* WORK INSTRUCTIONS *
Each record below is to be copied exactly; the pictures are to be omitted.

━━━

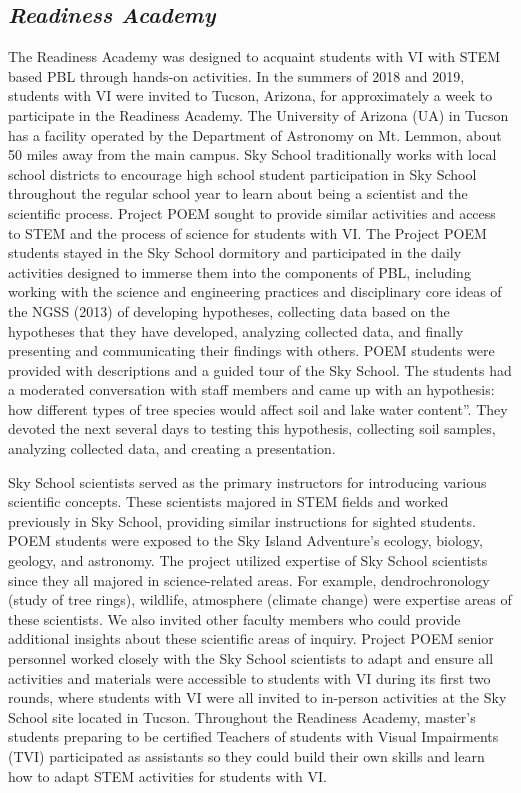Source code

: \documentclass[11pt]{sig-alternate}
\begin{document}
\begin{large}
\section*{\textit{Readiness Academy}}

The Readiness Academy was designed to acquaint students with VI with STEM based PBL through hands-on activities. In the summers of 2018 and 2019, students with VI were invited to Tucson, Arizona, for approximately a week to participate in the Readiness Academy. The University of Arizona (UA) in Tucson has a facility operated by the Department of Astronomy on Mt. Lemmon, about 50 miles away from the main campus. Sky School traditionally works with local school districts to encourage high school student participation in Sky School throughout the regular school year to learn about being a scientist and the scientific process. Project POEM sought to provide similar activities and access to STEM and the process of science for students with VI. The Project POEM students stayed in the Sky School dormitory and participated in the daily activities designed to immerse them into the components of PBL, including working with the science and engineering practices and disciplinary core ideas of the NGSS (2013) of developing hypotheses, collecting data based on the hypotheses that they have developed, analyzing collected data, and finally presenting and communicating their findings with others. POEM students were provided with descriptions and a guided tour of the Sky School. The students had a moderated conversation with staff members and came up with an hypothesis: how different types of tree species would affect soil and lake water content”. They devoted the next several days to testing this hypothesis, collecting soil samples, analyzing collected data, and creating a presentation.

Sky School scientists served as the primary instructors for introducing various scientific concepts. These scientists majored in STEM fields and worked previously in Sky School, providing similar instructions for sighted students. POEM students were exposed to the Sky Island Adventure’s ecology, biology, geology, and astronomy. The project utilized expertise of Sky School scientists since they all majored in science-related areas. For example, dendrochronology (study of tree rings), wildlife, atmosphere (climate change) were expertise areas of these scientists. We also invited other faculty members who could provide additional insights about these scientific areas of inquiry. Project POEM senior personnel worked closely with the Sky School scientists to adapt and ensure all activities and materials were accessible to students with VI during its first two rounds, where students with VI were all invited to in-person activities at the Sky School site located in Tucson. Throughout the Readiness Academy, master’s students preparing to be certified Teachers of students with Visual Impairments (TVI) participated as assistants so they could build their own skills and learn how to adapt STEM activities for students with VI.


\end{large}
\end{document}
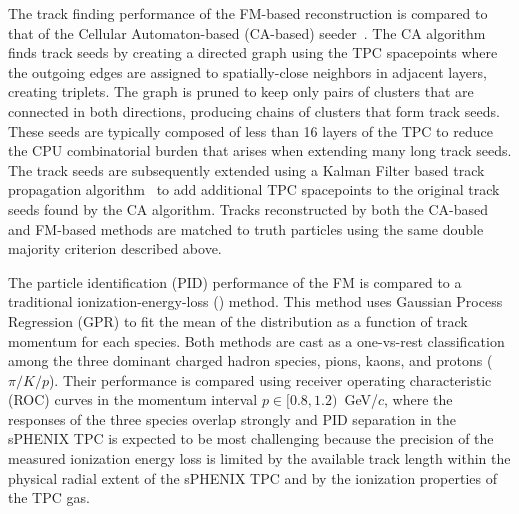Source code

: \documentclass[aps,physrev,twocolumn,superscriptaddress]{revtex4-2}
\begin{document}
The track finding performance of the FM-based reconstruction is compared to that of the Cellular Automaton-based (CA-based) seeder~\cite{Osborn:2021zlr}. The CA algorithm finds track seeds by creating a directed graph using the TPC spacepoints where the outgoing edges are assigned to spatially-close neighbors in adjacent layers, creating triplets. The graph is pruned to keep only pairs of clusters that are connected in both directions, producing chains of clusters that form track seeds. These seeds are typically composed of less than 16 layers of the TPC to reduce the CPU combinatorial burden that arises when extending many long track seeds. The track seeds are subsequently extended using a Kalman Filter based track propagation algorithm~\cite{Fruhwirth:1987fm} to add additional TPC spacepoints to the original track seeds found by the CA algorithm. Tracks reconstructed by both the CA-based and FM-based methods are matched to truth particles using the same double majority criterion described above. 




The particle identification (PID) performance of the FM is compared to a traditional ionization-energy-loss (\dedx) method. This method uses Gaussian Process Regression (GPR) to fit the mean of the \dedx distribution as a function of track momentum for each species. Both methods are cast as a
one-vs-rest classification among the three dominant charged hadron species, pions, kaons, and protons ($\pi/K/p$). Their performance is compared using receiver operating characteristic (ROC) curves in the momentum interval $p \in [0.8,1.2)$~GeV/$c$, where the \dedx{} responses of the three species overlap strongly and PID separation in the sPHENIX TPC is expected to be most challenging because the precision of the measured ionization energy loss is limited by the available track length within the physical radial extent of the sPHENIX TPC and by the ionization properties of the TPC gas.
\end{document}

━━━

* OUTPUT BELOW *
Source code

: \documentclass[11pt]{sig-alternate}
\begin{document}
\begin{large}
\section*{\textit{Readiness Academy}}

The Readiness Academy was designed to acquaint students with VI with STEM based PBL through hands-on activities. In the summers of 2018 and 2019, students with VI were invited to Tucson, Arizona, for approximately a week to participate in the Readiness Academy. The University of Arizona (UA) in Tucson has a facility operated by the Department of Astronomy on Mt. Lemmon, about 50 miles away from the main campus. Sky School traditionally works with local school districts to encourage high school student participation in Sky School throughout the regular school year to learn about being a scientist and the scientific process. Project POEM sought to provide similar activities and access to STEM and the process of science for students with VI. The Project POEM students stayed in the Sky School dormitory and participated in the daily activities designed to immerse them into the components of PBL, including working with the science and engineering practices and disciplinary core ideas of the NGSS (2013) of developing hypotheses, collecting data based on the hypotheses that they have developed, analyzing collected data, and finally presenting and communicating their findings with others. POEM students were provided with descriptions and a guided tour of the Sky School. The students had a moderated conversation with staff members and came up with an hypothesis: how different types of tree species would affect soil and lake water content”. They devoted the next several days to testing this hypothesis, collecting soil samples, analyzing collected data, and creating a presentation.

Sky School scientists served as the primary instructors for introducing various scientific concepts. These scientists majored in STEM fields and worked previously in Sky School, providing similar instructions for sighted students. POEM students were exposed to the Sky Island Adventure’s ecology, biology, geology, and astronomy. The project utilized expertise of Sky School scientists since they all majored in science-related areas. For example, dendrochronology (study of tree rings), wildlife, atmosphere (climate change) were expertise areas of these scientists. We also invited other faculty members who could provide additional insights about these scientific areas of inquiry. Project POEM senior personnel worked closely with the Sky School scientists to adapt and ensure all activities and materials were accessible to students with VI during its first two rounds, where students with VI were all invited to in-person activities at the Sky School site located in Tucson. Throughout the Readiness Academy, master’s students preparing to be certified Teachers of students with Visual Impairments (TVI) participated as assistants so they could build their own skills and learn how to adapt STEM activities for students with VI.


\end{large}
\end{document}
Source code

: \documentclass[aps,physrev,twocolumn,superscriptaddress]{revtex4-2}
\begin{document}
The track finding performance of the FM-based reconstruction is compared to that of the Cellular Automaton-based (CA-based) seeder~\cite{Osborn:2021zlr}. The CA algorithm finds track seeds by creating a directed graph using the TPC spacepoints where the outgoing edges are assigned to spatially-close neighbors in adjacent layers, creating triplets. The graph is pruned to keep only pairs of clusters that are connected in both directions, producing chains of clusters that form track seeds. These seeds are typically composed of less than 16 layers of the TPC to reduce the CPU combinatorial burden that arises when extending many long track seeds. The track seeds are subsequently extended using a Kalman Filter based track propagation algorithm~\cite{Fruhwirth:1987fm} to add additional TPC spacepoints to the original track seeds found by the CA algorithm. Tracks reconstructed by both the CA-based and FM-based methods are matched to truth particles using the same double majority criterion described above. 




The particle identification (PID) performance of the FM is compared to a traditional ionization-energy-loss (\dedx) method. This method uses Gaussian Process Regression (GPR) to fit the mean of the \dedx distribution as a function of track momentum for each species. Both methods are cast as a
one-vs-rest classification among the three dominant charged hadron species, pions, kaons, and protons ($\pi/K/p$). Their performance is compared using receiver operating characteristic (ROC) curves in the momentum interval $p \in [0.8,1.2)$~GeV/$c$, where the \dedx{} responses of the three species overlap strongly and PID separation in the sPHENIX TPC is expected to be most challenging because the precision of the measured ionization energy loss is limited by the available track length within the physical radial extent of the sPHENIX TPC and by the ionization properties of the TPC gas.
\end{document}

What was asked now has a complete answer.